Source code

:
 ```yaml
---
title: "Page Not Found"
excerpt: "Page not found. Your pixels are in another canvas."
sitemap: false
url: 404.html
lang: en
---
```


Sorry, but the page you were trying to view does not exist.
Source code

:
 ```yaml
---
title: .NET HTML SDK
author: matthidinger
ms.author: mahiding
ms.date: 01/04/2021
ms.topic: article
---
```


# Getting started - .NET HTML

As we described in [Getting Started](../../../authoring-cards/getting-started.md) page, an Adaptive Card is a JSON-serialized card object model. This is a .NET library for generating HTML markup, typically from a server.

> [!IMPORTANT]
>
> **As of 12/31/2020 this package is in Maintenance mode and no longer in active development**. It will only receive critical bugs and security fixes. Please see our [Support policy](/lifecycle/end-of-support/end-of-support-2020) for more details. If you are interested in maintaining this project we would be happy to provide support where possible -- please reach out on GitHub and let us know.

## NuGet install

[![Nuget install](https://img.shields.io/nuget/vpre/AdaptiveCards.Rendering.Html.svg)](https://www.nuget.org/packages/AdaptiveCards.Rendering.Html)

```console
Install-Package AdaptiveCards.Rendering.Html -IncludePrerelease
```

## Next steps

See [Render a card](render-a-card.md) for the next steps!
- - -
**Problem description**
What is needed is a word-for-word copy of the records above, from the first line through the line that contains "# Getting started - .NET HTML".

**Output**
Source code

:
 ```yaml
---
title: "Page Not Found"
excerpt: "Page not found. Your pixels are in another canvas."
sitemap: false
url: 404.html
lang: en
---
```


Sorry, but the page you were trying to view does not exist.
Source code

:
 ```yaml
---
title: .NET HTML SDK
author: matthidinger
ms.author: mahiding
ms.date: 01/04/2021
ms.topic: article
---
```


# Getting started - .NET HTML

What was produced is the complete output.